▶ _Requirement_
A verbatim copy of the full data, with no pictures, is the expected answer.

Saved entries
┄┄┄┄┄┄┄┄┄┄┄┄┄┄┄┄┄┄┄┄

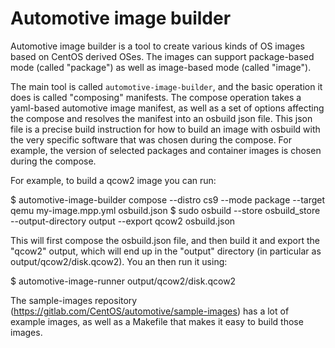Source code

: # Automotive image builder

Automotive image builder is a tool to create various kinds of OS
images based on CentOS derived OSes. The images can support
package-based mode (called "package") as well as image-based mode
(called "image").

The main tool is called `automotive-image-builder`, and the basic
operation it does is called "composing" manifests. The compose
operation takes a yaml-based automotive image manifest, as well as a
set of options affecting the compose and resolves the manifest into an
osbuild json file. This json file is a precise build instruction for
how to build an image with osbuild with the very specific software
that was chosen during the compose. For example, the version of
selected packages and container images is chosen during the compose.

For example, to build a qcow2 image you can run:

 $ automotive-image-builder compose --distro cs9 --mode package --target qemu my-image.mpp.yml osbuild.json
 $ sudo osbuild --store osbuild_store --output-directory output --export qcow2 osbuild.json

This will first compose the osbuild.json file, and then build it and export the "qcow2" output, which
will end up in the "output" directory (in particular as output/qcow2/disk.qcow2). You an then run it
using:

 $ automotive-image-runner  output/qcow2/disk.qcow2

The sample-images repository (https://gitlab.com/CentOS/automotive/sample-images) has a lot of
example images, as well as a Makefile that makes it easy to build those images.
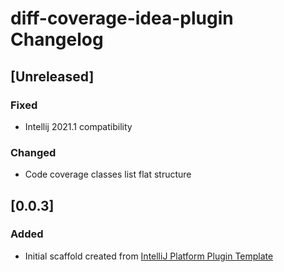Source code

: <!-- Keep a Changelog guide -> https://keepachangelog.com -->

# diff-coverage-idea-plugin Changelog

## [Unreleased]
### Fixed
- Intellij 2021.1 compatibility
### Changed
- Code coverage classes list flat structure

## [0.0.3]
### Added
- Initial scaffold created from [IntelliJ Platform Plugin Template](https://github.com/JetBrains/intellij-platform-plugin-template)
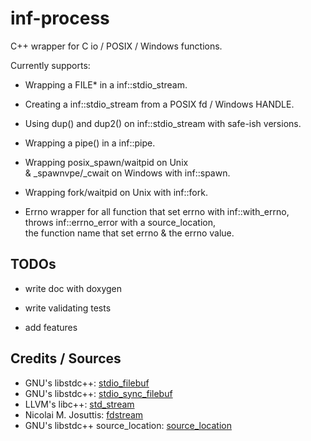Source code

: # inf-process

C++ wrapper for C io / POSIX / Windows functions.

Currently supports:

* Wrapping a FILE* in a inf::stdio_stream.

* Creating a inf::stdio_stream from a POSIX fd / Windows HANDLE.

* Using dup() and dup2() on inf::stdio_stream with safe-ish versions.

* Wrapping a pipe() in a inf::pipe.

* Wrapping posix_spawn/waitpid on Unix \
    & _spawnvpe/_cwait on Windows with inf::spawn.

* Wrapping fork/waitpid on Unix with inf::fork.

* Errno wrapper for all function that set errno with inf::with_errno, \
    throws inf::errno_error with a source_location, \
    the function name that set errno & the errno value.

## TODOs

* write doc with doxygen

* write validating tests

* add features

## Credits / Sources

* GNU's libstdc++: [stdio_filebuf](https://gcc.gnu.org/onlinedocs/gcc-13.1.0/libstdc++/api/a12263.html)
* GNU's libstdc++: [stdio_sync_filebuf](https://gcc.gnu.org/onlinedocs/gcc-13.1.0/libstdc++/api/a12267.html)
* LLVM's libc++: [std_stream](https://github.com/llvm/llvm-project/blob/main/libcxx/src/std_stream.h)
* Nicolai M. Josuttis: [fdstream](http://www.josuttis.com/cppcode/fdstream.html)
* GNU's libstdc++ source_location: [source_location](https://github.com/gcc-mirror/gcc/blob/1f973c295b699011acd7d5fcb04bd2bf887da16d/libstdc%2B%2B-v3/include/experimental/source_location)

┄┄┄┄┄┄┄┄┄┄┄┄┄┄┄┄┄┄┄┄

▶ _Answer area_
Source code

: # Automotive image builder

Automotive image builder is a tool to create various kinds of OS
images based on CentOS derived OSes. The images can support
package-based mode (called "package") as well as image-based mode
(called "image").

The main tool is called `automotive-image-builder`, and the basic
operation it does is called "composing" manifests. The compose
operation takes a yaml-based automotive image manifest, as well as a
set of options affecting the compose and resolves the manifest into an
osbuild json file. This json file is a precise build instruction for
how to build an image with osbuild with the very specific software
that was chosen during the compose. For example, the version of
selected packages and container images is chosen during the compose.

For example, to build a qcow2 image you can run:

 $ automotive-image-builder compose --distro cs9 --mode package --target qemu my-image.mpp.yml osbuild.json
 $ sudo osbuild --store osbuild_store --output-directory output --export qcow2 osbuild.json

This will first compose the osbuild.json file, and then build it and export the "qcow2" output, which
will end up in the "output" directory (in particular as output/qcow2/disk.qcow2). You an then run it
using:

 $ automotive-image-runner  output/qcow2/disk.qcow2

The sample-images repository (https://gitlab.com/CentOS/automotive/sample-images) has a lot of
example images, as well as a Makefile that makes it easy to build those images.
Source code

: <!-- Keep a Changelog guide -> https://keepachangelog.com -->

# diff-coverage-idea-plugin Changelog

## [Unreleased]
### Fixed
- Intellij 2021.1 compatibility
### Changed
- Code coverage classes list flat structure

## [0.0.3]
### Added
- Initial scaffold created from [IntelliJ Platform Plugin Template](https://github.com/JetBrains/intellij-platform-plugin-template)
Source code

: # inf-process

C++ wrapper for C io / POSIX / Windows functions.

Currently supports:

* Wrapping a FILE* in a inf::stdio_stream.

* Creating a inf::stdio_stream from a POSIX fd / Windows HANDLE.

* Using dup() and dup2() on inf::stdio_stream with safe-ish versions.

* Wrapping a pipe() in a inf::pipe.

* Wrapping posix_spawn/waitpid on Unix \
    & _spawnvpe/_cwait on Windows with inf::spawn.

* Wrapping fork/waitpid on Unix with inf::fork.

* Errno wrapper for all function that set errno with inf::with_errno, \
    throws inf::errno_error with a source_location, \
    the function name that set errno & the errno value.

## TODOs

* write doc with doxygen

* write validating tests

* add features

## Credits / Sources

* GNU's libstdc++: [stdio_filebuf](https://gcc.gnu.org/onlinedocs/gcc-13.1.0/libstdc++/api/a12263.html)
* GNU's libstdc++: [stdio_sync_filebuf](https://gcc.gnu.org/onlinedocs/gcc-13.1.0/libstdc++/api/a12267.html)
* LLVM's libc++: [std_stream](https://github.com/llvm/llvm-project/blob/main/libcxx/src/std_stream.h)
* Nicolai M. Josuttis: [fdstream](http://www.josuttis.com/cppcode/fdstream.html)
* GNU's libstdc++ source_location: [source_location](https://github.com/gcc-mirror/gcc/blob/1f973c295b699011acd7d5fcb04bd2bf887da16d/libstdc%2B%2B-v3/include/experimental/source_location)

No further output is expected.